WHAT NEEDS TO BE DONE:
All lines in the material below that contain "compressed" should be located and copied.

RECORDS FOR THE TASK:
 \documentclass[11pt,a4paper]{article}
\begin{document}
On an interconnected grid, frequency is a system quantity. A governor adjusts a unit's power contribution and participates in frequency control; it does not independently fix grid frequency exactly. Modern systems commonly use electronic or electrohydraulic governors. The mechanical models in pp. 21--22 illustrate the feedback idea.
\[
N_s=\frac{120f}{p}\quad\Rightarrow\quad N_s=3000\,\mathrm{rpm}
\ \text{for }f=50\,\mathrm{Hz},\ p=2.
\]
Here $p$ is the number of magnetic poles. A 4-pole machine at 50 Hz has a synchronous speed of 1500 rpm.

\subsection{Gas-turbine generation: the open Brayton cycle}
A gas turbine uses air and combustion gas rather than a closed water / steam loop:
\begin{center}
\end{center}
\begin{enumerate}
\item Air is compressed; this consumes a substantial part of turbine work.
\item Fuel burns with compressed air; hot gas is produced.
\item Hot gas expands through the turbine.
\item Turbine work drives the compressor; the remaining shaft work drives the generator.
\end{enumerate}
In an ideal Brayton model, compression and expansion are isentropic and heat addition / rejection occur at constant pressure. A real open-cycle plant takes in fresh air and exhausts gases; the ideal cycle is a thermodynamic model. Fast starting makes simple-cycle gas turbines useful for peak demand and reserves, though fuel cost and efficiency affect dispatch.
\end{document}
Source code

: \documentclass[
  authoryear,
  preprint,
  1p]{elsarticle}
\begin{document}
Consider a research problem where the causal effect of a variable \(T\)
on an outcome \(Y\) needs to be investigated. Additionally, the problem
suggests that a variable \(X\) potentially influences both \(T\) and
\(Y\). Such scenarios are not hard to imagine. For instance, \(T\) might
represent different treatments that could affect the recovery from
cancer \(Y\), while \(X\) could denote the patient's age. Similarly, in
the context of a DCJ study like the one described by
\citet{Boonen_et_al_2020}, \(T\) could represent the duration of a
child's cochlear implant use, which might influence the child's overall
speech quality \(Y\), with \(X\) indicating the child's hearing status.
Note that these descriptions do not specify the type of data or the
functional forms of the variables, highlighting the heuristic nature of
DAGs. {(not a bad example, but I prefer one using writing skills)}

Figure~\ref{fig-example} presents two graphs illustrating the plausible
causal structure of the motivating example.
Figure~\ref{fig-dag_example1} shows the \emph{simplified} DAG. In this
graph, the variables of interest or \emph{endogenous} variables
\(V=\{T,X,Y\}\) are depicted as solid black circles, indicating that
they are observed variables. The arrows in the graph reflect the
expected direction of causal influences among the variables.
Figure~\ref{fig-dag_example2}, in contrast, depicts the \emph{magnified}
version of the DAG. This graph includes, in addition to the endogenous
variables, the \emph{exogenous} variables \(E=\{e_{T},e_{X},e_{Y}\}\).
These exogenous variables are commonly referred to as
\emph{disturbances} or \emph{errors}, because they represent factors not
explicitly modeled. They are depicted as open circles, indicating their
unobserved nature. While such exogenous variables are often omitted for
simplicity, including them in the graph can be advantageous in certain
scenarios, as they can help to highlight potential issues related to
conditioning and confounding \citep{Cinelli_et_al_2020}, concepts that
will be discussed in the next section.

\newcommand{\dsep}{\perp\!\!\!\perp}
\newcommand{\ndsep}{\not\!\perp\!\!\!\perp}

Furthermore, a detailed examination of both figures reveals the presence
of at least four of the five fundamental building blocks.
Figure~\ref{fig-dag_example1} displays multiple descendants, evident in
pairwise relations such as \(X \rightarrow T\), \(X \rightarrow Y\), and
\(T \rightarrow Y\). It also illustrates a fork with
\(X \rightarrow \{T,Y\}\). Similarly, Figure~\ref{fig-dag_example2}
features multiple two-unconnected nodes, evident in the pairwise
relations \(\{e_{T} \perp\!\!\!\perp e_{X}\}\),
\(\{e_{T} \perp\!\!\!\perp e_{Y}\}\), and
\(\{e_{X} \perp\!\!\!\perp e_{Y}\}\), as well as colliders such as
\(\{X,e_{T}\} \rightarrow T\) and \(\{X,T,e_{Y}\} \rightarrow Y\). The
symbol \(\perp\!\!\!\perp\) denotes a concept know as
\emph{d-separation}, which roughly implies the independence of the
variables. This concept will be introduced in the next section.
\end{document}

ANSWER FOR THE TASK:
\item Air is compressed; this consumes a substantial part of turbine work.
\item Fuel burns with compressed air; hot gas is produced.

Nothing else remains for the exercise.